Just How Hard Is the Mediterranean Diet? Here’s the Scoop on Counting Calories and More
It’s pretty easy to see why the Mediterranean diet keeps topping the charts year after year – it’s been proven to be one of the most effective diets for weight loss, while also helping to prevent disease and extend your life. And if you decide to give it a try, you’ll likely find that it’s much easier to follow than other diets – as in, you can have wine and chocolate. The foods that make up this healthy plan include fresh produce, legumes, whole grains, healthy fats, seafood, and lean meat. Sounds pretty good so far, but is it really as simple as it sounds? POPSUGAR spoke with two experts to find out what it really takes to tackle the Mediterranean diet.
Do You Have to Count Calories on the Mediterranean Diet?
“This style of eating is based on the traditional eating habits of people in Italy, Morocco, Spain, and Greece long ago,” Alyssa Pike, RD, manager of nutrition communications for the International Food Information Council Foundation, told POPSUGAR. While ancient Greeks probably weren’t counting calories, you may want to give it a try. “It really depends on why you are on the Mediterranean diet. If you want to lose weight, you do have to be mindful of your calorie intake,” explained Jessica Cording, MS, RD, CDN.

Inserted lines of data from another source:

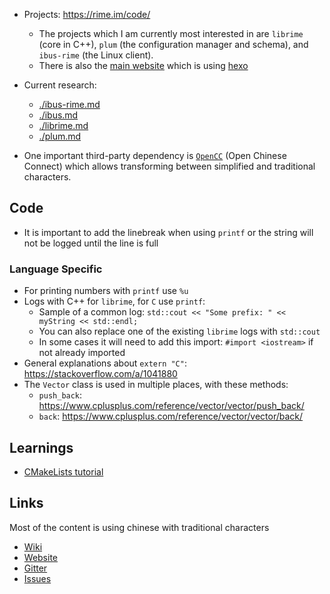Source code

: - Projects: https://rime.im/code/
    - The projects which I am currently most interested in are `librime` (core in C++), `plum` (the configuration manager and schema), and `ibus-rime` (the Linux client).
    - There is also the [main website](https://github.com/rime/home) which is using [hexo](https://github.com/hexojs/hexo)

- Current research:
    - [./ibus-rime.md](./ibus-rime.md)
    - [./ibus.md](./ibus.md)
    - [./librime.md](./librime.md)
    - [./plum.md](./plum.md)

- One important third-party dependency is [`OpenCC`](https://github.com/BYVoid/OpenCC) (Open Chinese Connect) which allows transforming between simplified and traditional characters.

## Code

- It is important to add the linebreak when using `printf` or the string will not be logged until the line is full

### Language Specific

- For printing numbers with `printf` use `%u`
- Logs with C++ for `librime`, for `C` use `printf`:
    - Sample of a common log: `std::cout << "Some prefix: " << myString << std::endl;`
    - You can also replace one of the existing `librime` logs with `std::cout`
    - In some cases it will need to add this import: `#import <iostream>` if not already imported
- General explanations about `extern "C"`: https://stackoverflow.com/a/1041880
- The `Vector` class is used in multiple places, with these methods:
    - `push_back`: https://www.cplusplus.com/reference/vector/vector/push_back/
    - `back`: https://www.cplusplus.com/reference/vector/vector/back/

## Learnings

- [CMakeLists tutorial](https://web.archive.org/web/20141116113322/http://preetisblog.com/programming/how-to-write-cmakelists-txt)

## Links

Most of the content is using chinese with traditional characters

- [Wiki](https://github.com/rime/home/wiki)
- [Website](https://rime.im/)
- [Gitter](https://gitter.im/rime/home)
- [Issues](https://github.com/rime/home/issues)
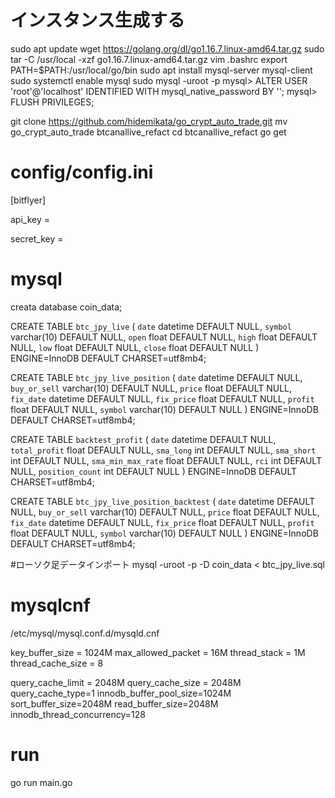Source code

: # インスタンス生成する
sudo apt update
wget https://golang.org/dl/go1.16.7.linux-amd64.tar.gz
sudo tar -C /usr/local -xzf go1.16.7.linux-amd64.tar.gz
vim .bashrc
   export PATH=$PATH:/usr/local/go/bin
sudo apt install mysql-server mysql-client
sudo systemctl enable mysql
sudo mysql -uroot -p
mysql> ALTER USER 'root'@'localhost' IDENTIFIED WITH mysql_native_password BY '';
mysql> FLUSH PRIVILEGES;

git clone https://github.com/hidemikata/go_crypt_auto_trade.git
mv go_crypt_auto_trade btcanallive_refact
cd btcanallive_refact
go get


# config/config.ini
  
[bitflyer]
  
api_key = 
  
secret_key = 
    
# mysql
creata database coin_data;
  
  
CREATE TABLE `btc_jpy_live` (
  `date` datetime DEFAULT NULL,
  `symbol` varchar(10) DEFAULT NULL,
  `open` float DEFAULT NULL,
  `high` float DEFAULT NULL,
  `low` float DEFAULT NULL,
  `close` float DEFAULT NULL
) ENGINE=InnoDB DEFAULT CHARSET=utf8mb4;
  
CREATE TABLE `btc_jpy_live_position` (
  `date` datetime DEFAULT NULL,
  `buy_or_sell` varchar(10) DEFAULT NULL,
  `price` float DEFAULT NULL,
  `fix_date` datetime DEFAULT NULL,
  `fix_price` float DEFAULT NULL,
  `profit` float DEFAULT NULL,
  `symbol` varchar(10) DEFAULT NULL
) ENGINE=InnoDB DEFAULT CHARSET=utf8mb4;

CREATE TABLE `backtest_profit` (
  `date` datetime DEFAULT NULL,
  `total_profit` float DEFAULT NULL,
  `sma_long` int DEFAULT NULL,
  `sma_short` int DEFAULT NULL,
  `sma_min_max_rate` float DEFAULT NULL,
  `rci` int DEFAULT NULL,
  `position_count` int DEFAULT NULL
) ENGINE=InnoDB DEFAULT CHARSET=utf8mb4;
  
  CREATE TABLE `btc_jpy_live_position_backtest` (
  `date` datetime DEFAULT NULL,
  `buy_or_sell` varchar(10) DEFAULT NULL,
  `price` float DEFAULT NULL,
  `fix_date` datetime DEFAULT NULL,
  `fix_price` float DEFAULT NULL,
  `profit` float DEFAULT NULL,
  `symbol` varchar(10) DEFAULT NULL
) ENGINE=InnoDB DEFAULT CHARSET=utf8mb4;

#ローソク足データインポート
mysql -uroot -p -D coin_data < btc_jpy_live.sql

# mysqlcnf
/etc/mysql/mysql.conf.d/mysqld.cnf

key_buffer_size         = 1024M
max_allowed_packet      = 16M
thread_stack            = 1M
thread_cache_size       = 8

query_cache_limit       = 2048M
query_cache_size        = 2048M
query_cache_type=1
innodb_buffer_pool_size=1024M
sort_buffer_size=2048M
read_buffer_size=2048M
innodb_thread_concurrency=128

# run
go run main.go


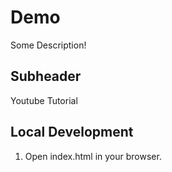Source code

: # Demo

Some Description!

## Subheader

Youtube Tutorial

## Local Development

1. Open index.html in your browser.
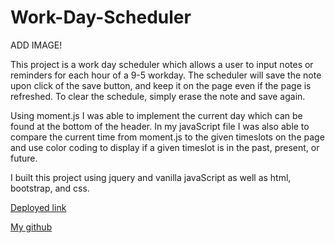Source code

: # Work-Day-Scheduler
ADD IMAGE!

This project is a work day scheduler which allows a user to input notes or reminders for each hour of a 9-5 workday. The scheduler will save the note upon click of the save button, and keep it on the page even if the page is refreshed. To clear the schedule, simply erase the note and save again.

Using moment.js I was able to implement the current day which can be found at the bottom of the header. In my javaScript file I was also able to compare the current time from moment.js to the given timeslots on the page and use color coding to display if a given timeslot is in the past, present, or future.


I built this project using jquery and vanilla javaScript as well as html, bootstrap, and css.

[Deployed link](https://gary-bergman.github.io/Work-Day-Scheduler/)

[My github](https://github.com/Gary-Bergman)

“If you are trying the Mediterranean diet to improve heart (or overall) health, calorie counting is not as important as knowing which foods to include in your diet,” Jessica told POPSUGAR. “You may need more fruits, vegetables, and heart-healthy seafood, or you may need to cut your sodium intake.” The best way to determine your plan of attack? “Schedule a few meetings with a registered dietitian,” she said. “They can make the Mediterranean diet easy, fun, and sustainable by helping you focus in on your goals and giving you tasty recipes to try out.”
Is the Mediterranean Diet Strict?
Alyssa pointed out that there are two big reasons why the the Mediterranean diet is healthy and practical for so many people: versatility and simplicity. “Most people can incorporate at least some part of the Mediterranean diet into their lives . . . by adding more fruits, green leafy vegetables, whole grains, nuts, seeds, unsaturated fats, and lean proteins,” Alyssa said. Jessica agreed, adding, “A lot of my clients love the Mediterranean diet because you don’t have to completely overhaul your current diet to enjoy the health benefits. It’s fairly easy to incorporate this diet into your lifestyle.”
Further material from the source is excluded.